▶ [INFORMATION GIVEN]
■ ■ ■

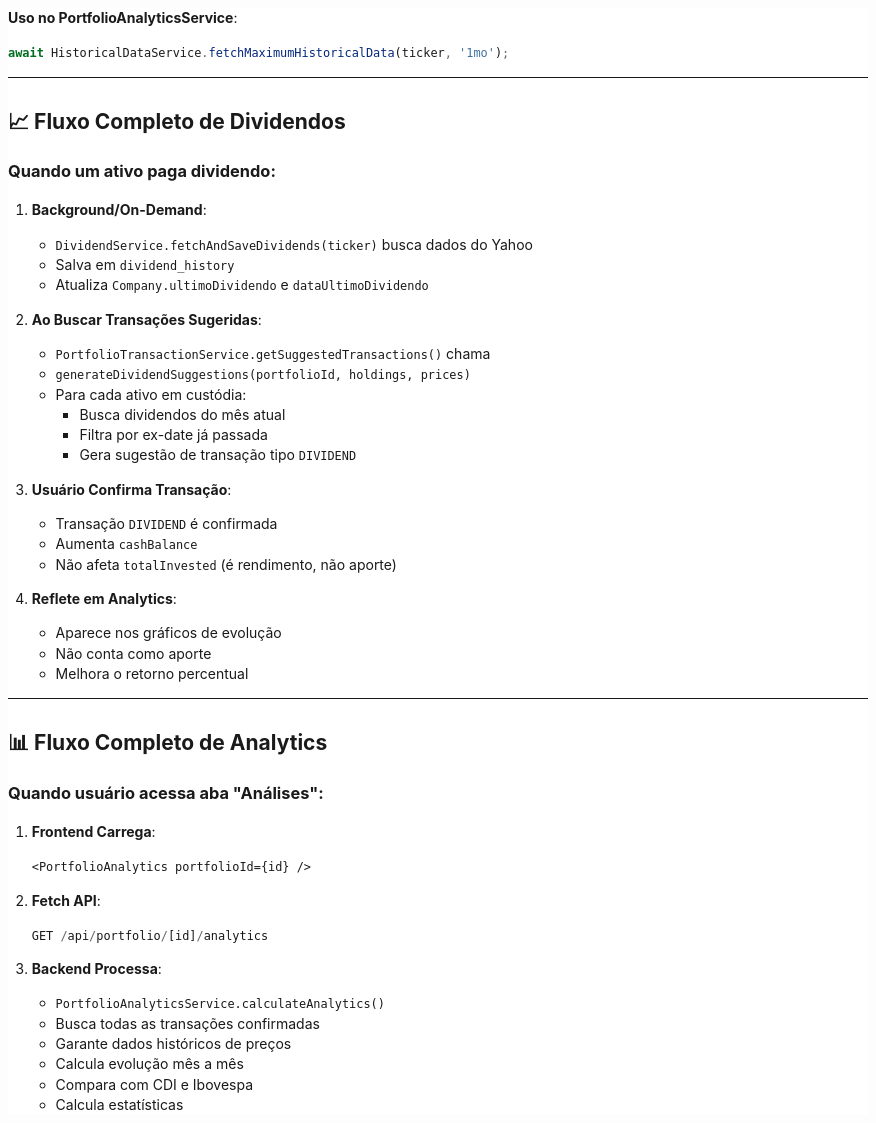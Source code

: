**Uso no PortfolioAnalyticsService**:
```typescript
await HistoricalDataService.fetchMaximumHistoricalData(ticker, '1mo');
```

---

## 📈 Fluxo Completo de Dividendos

### Quando um ativo paga dividendo:

1. **Background/On-Demand**:
   - `DividendService.fetchAndSaveDividends(ticker)` busca dados do Yahoo
   - Salva em `dividend_history`
   - Atualiza `Company.ultimoDividendo` e `dataUltimoDividendo`

2. **Ao Buscar Transações Sugeridas**:
   - `PortfolioTransactionService.getSuggestedTransactions()` chama
   - `generateDividendSuggestions(portfolioId, holdings, prices)`
   - Para cada ativo em custódia:
     - Busca dividendos do mês atual
     - Filtra por ex-date já passada
     - Gera sugestão de transação tipo `DIVIDEND`

3. **Usuário Confirma Transação**:
   - Transação `DIVIDEND` é confirmada
   - Aumenta `cashBalance`
   - Não afeta `totalInvested` (é rendimento, não aporte)

4. **Reflete em Analytics**:
   - Aparece nos gráficos de evolução
   - Não conta como aporte
   - Melhora o retorno percentual

---

## 📊 Fluxo Completo de Analytics

### Quando usuário acessa aba "Análises":

1. **Frontend Carrega**:
   ```tsx
   <PortfolioAnalytics portfolioId={id} />
   ```

2. **Fetch API**:
   ```javascript
   GET /api/portfolio/[id]/analytics
   ```

3. **Backend Processa**:
   - `PortfolioAnalyticsService.calculateAnalytics()`
   - Busca todas as transações confirmadas
   - Garante dados históricos de preços
   - Calcula evolução mês a mês
   - Compara com CDI e Ibovespa
   - Calcula estatísticas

■ ■ ■

▶ [TASK TO CARRY OUT]
From the data above, copy each line with the string "evolução" in it.

▶ [WRITTEN RESPONSE]
   - Aparece nos gráficos de evolução
   - Calcula evolução mês a mês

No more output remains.